• _Data extracts_:
━━━━━━━━━━━━━━━━

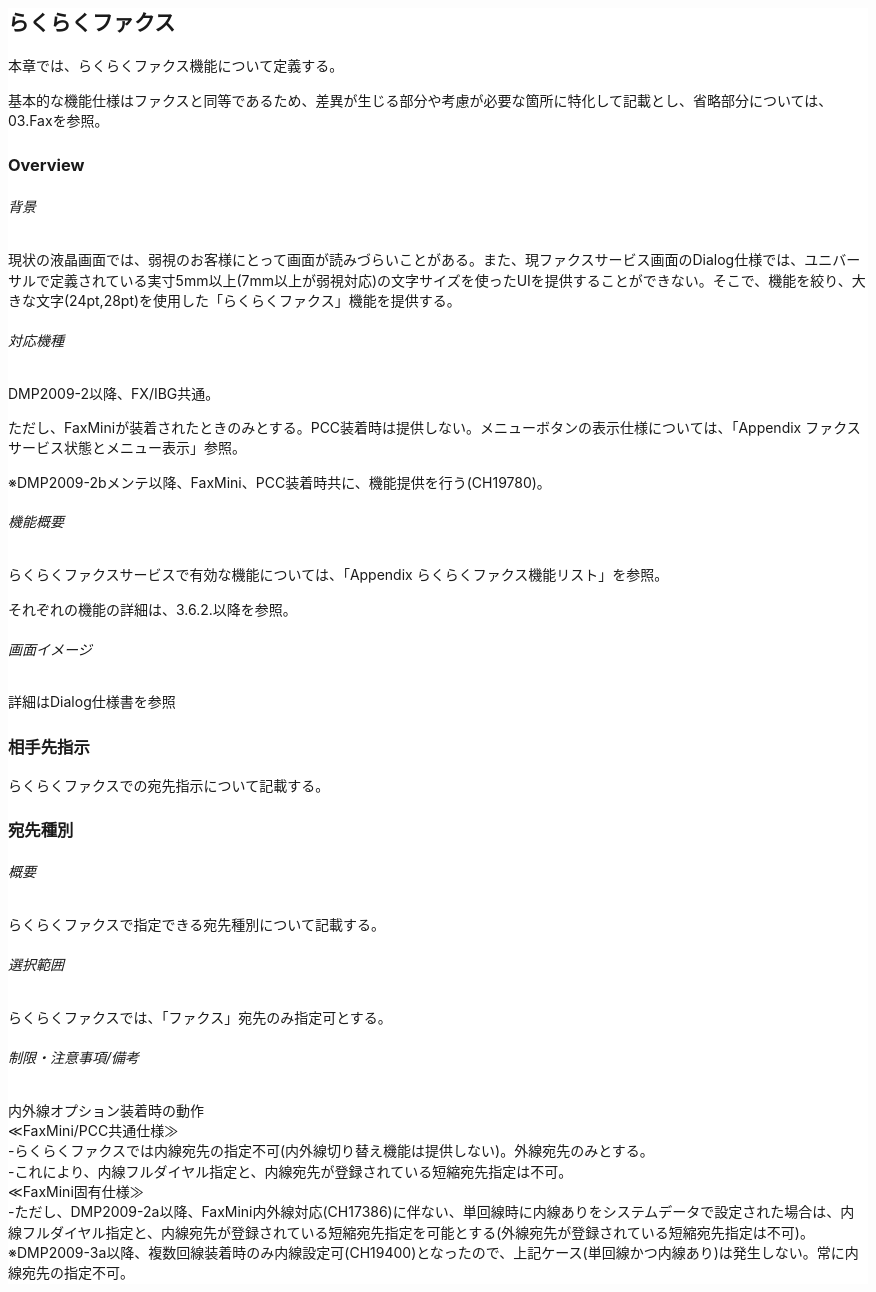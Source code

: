 ## らくらくファクス

本章では、らくらくファクス機能について定義する。

基本的な機能仕様はファクスと同等であるため、差異が生じる部分や考慮が必要な箇所に特化して記載とし、省略部分については、03.Faxを参照。

### Overview

###### 背景

現状の液晶画面では、弱視のお客様にとって画面が読みづらいことがある。また、現ファクスサービス画面のDialog仕様では、ユニバーサルで定義されている実寸5mm以上(7mm以上が弱視対応)の文字サイズを使ったUIを提供することができない。そこで、機能を絞り、大きな文字(24pt,28pt)を使用した「らくらくファクス」機能を提供する。

###### 対応機種

DMP2009-2以降、FX/IBG共通。

ただし、FaxMiniが装着されたときのみとする。PCC装着時は提供しない。メニューボタンの表示仕様については、「Appendix
ファクスサービス状態とメニュー表示」参照。

※DMP2009-2bメンテ以降、FaxMini、PCC装着時共に、機能提供を行う(CH19780)。

###### 機能概要

らくらくファクスサービスで有効な機能については、「Appendix
らくらくファクス機能リスト」を参照。

それぞれの機能の詳細は、3.6.2.以降を参照。

###### 画面イメージ

詳細はDialog仕様書を参照

### 相手先指示

らくらくファクスでの宛先指示について記載する。

### 宛先種別

###### 概要

らくらくファクスで指定できる宛先種別について記載する。

###### 選択範囲

らくらくファクスでは、「ファクス」宛先のみ指定可とする。

###### 制限・注意事項/備考

内外線オプション装着時の動作  
≪FaxMini/PCC共通仕様≫  
-らくらくファクスでは内線宛先の指定不可(内外線切り替え機能は提供しない)。外線宛先のみとする。  
-これにより、内線フルダイヤル指定と、内線宛先が登録されている短縮宛先指定は不可。  
≪FaxMini固有仕様≫  
-ただし、DMP2009-2a以降、FaxMini内外線対応(CH17386)に伴ない、単回線時に内線ありをシステムデータで設定された場合は、内線フルダイヤル指定と、内線宛先が登録されている短縮宛先指定を可能とする(外線宛先が登録されている短縮宛先指定は不可)。  
※DMP2009-3a以降、複数回線装着時のみ内線設定可(CH19400)となったので、上記ケース(単回線かつ内線あり)は発生しない。常に内線宛先の指定不可。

━━━━━━━━━━━━━━━━

Among the lines above, list those that contain the word "内線フルダイヤル指定と".

• _Reply to the task_:
-これにより、内線フルダイヤル指定と、内線宛先が登録されている短縮宛先指定は不可。  
-ただし、DMP2009-2a以降、FaxMini内外線対応(CH17386)に伴ない、単回線時に内線ありをシステムデータで設定された場合は、内線フルダイヤル指定と、内線宛先が登録されている短縮宛先指定を可能とする(外線宛先が登録されている短縮宛先指定は不可)。  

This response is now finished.